Light the gas grill. Use a barbecue brush to coat the grate lightly with vegetable oil. Turn the grill to high -- approximately 450 to 500 degrees Fahrenheit -- and allow to preheat for approximately 20 minutes.
Fill a saucepan with water and bring it to a boil over high heat. Add hard vegetables such as baby carrots, new potatoes or asparagus and simmer, covered, until just before the vegetables become fork-tender, approximately three to 10 minutes depending on the vegetable. Drain the vegetables in a colander or strainer.
Prepare all the rest of the vegetables you plan to grill using a sharp knife. Cut long vegetables such as zucchini or squash into strips, onions and eggplant into thick slices and halve tomatoes.

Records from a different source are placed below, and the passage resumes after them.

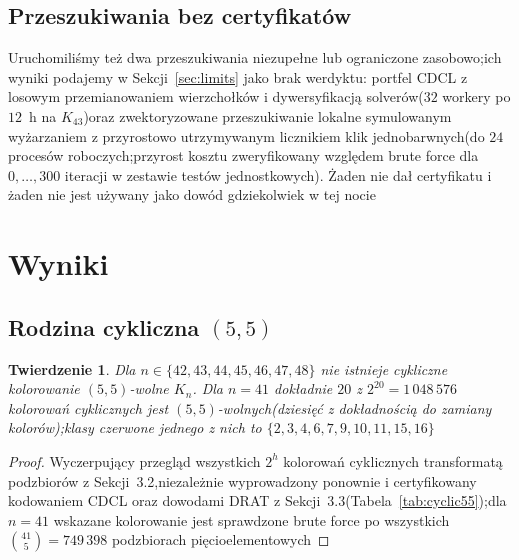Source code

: \documentclass[11pt]{article}
\newtheorem{theorem}{Twierdzenie}
\theoremstyle{definition}
\theoremstyle{plain}
\newcommand{\K}{\ensuremath{K}}
\begin{document}
\subsection{Przeszukiwania bez certyfikatów}\label{sec:noncerts}
Uruchomiliśmy też dwa przeszukiwania niezupełne lub ograniczone zasobowo;ich wyniki podajemy w Sekcji~\ref{sec:limits} jako brak werdyktu: portfel CDCL z losowym przemianowaniem wierzchołków i dywersyfikacją solverów($32$ workery po $12$~h na $\K_{43}$)oraz zwektoryzowane przeszukiwanie lokalne symulowanym wyżarzaniem z przyrostowo utrzymywanym licznikiem klik jednobarwnych(do $24$ procesów roboczych;przyrost kosztu zweryfikowany względem brute force dla $0,\dots,300$ iteracji w zestawie testów jednostkowych). Żaden nie dał certyfikatu i żaden nie jest używany jako dowód gdziekolwiek w tej nocie

\section{Wyniki}\label{sec:results}

\subsection{Rodzina cykliczna $(5,5)$}\label{sec:res55}

\begin{theorem}\label{thm:cyclic}
Dla $n \in \{42,43,44,45,46,47,48\}$ nie istnieje cykliczne kolorowanie $(5,5)$-wolne $\K_n$. Dla $n = 41$ dokładnie $20$ z $2^{20} = 1\,048\,576$ kolorowań cyklicznych jest $(5,5)$-wolnych(dziesięć z dokładnością do zamiany kolorów);klasy czerwone jednego z nich to $\{2,3,4,6,7,9,10,11,15,16\}$\end{theorem}

\begin{proof}
Wyczerpujący przegląd wszystkich $2^h$ kolorowań cyklicznych transformatą podzbiorów z Sekcji~3.2,niezależnie wyprowadzony ponownie i certyfikowany kodowaniem CDCL oraz dowodami DRAT z Sekcji~3.3(Tabela~\ref{tab:cyclic55});dla $n=41$ wskazane kolorowanie jest sprawdzone brute force po wszystkich $\binom{41}{5} = 749\,398$ podzbiorach pięcioelementowych\end{proof}
\end{document}
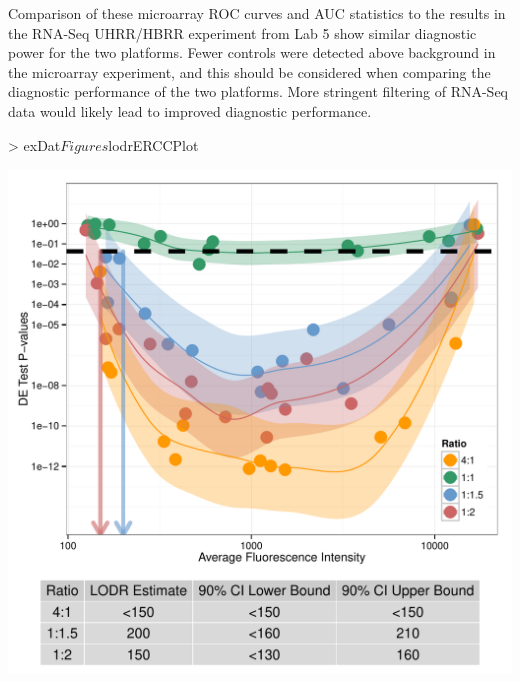 \documentclass{article}
\begin{document}
Comparison of these microarray ROC curves and AUC statistics to the results in the RNA-Seq 
UHRR/HBRR experiment from Lab 5 show similar diagnostic power 
for the two platforms. Fewer controls were detected above background in the microarray experiment, and this should be considered when comparing the diagnostic performance
of the two platforms. More stringent filtering of RNA-Seq data would likely lead to improved diagnostic
performance.
\clearpage
\begin{center}
\begin{Schunk}
\begin{Sinput}
> exDat$Figures$lodrERCCPlot
\end{Sinput}
\end{Schunk}
\includegraphics{erccdashboardVignette-seqcArrayPlotC}
\end{center}
\end{document}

Leave bell peppers, corn on the cob, green onions and large mushroom caps whole, if desired.
Reduce the heat on the gas grill to medium, or 350 to 400 degrees Fahrenheit.
Brush the vegetables with olive oil. Use tongs to put the hardest vegetables such as corn and potatoes on the grill. Check the vegetables frequently to ensure that they do not burn.
Add the thinner vegetables when the harder vegetables are browned on one side. Place thin vegetables like asparagus perpendicular to the grill wires so that they do not slip beneath the grate.
Remove the finished vegetables with tongs and allow to cool slightly before serving.
To get attractive grill marks on the vegetables, leave them undisturbed for at least three minutes, then shift them 45 degrees and allow them to continue cooking. Do the same on the other side.
Season grilled vegetables with salt, pepper, minced fresh herbs or a drizzle of fresh lemon juice, olive oil or vinaigrette.
If you're planning on serving a crowd, Fine Cooking recommends grilling vegetables in advance to free the grill up for preparing meat, poultry or fish just before it's time to eat. Keep grilled vegetables at room temperature for several hours, or put them in a shallow pan, cover them with plastic wrap and keep them in the refrigerator for up to two days.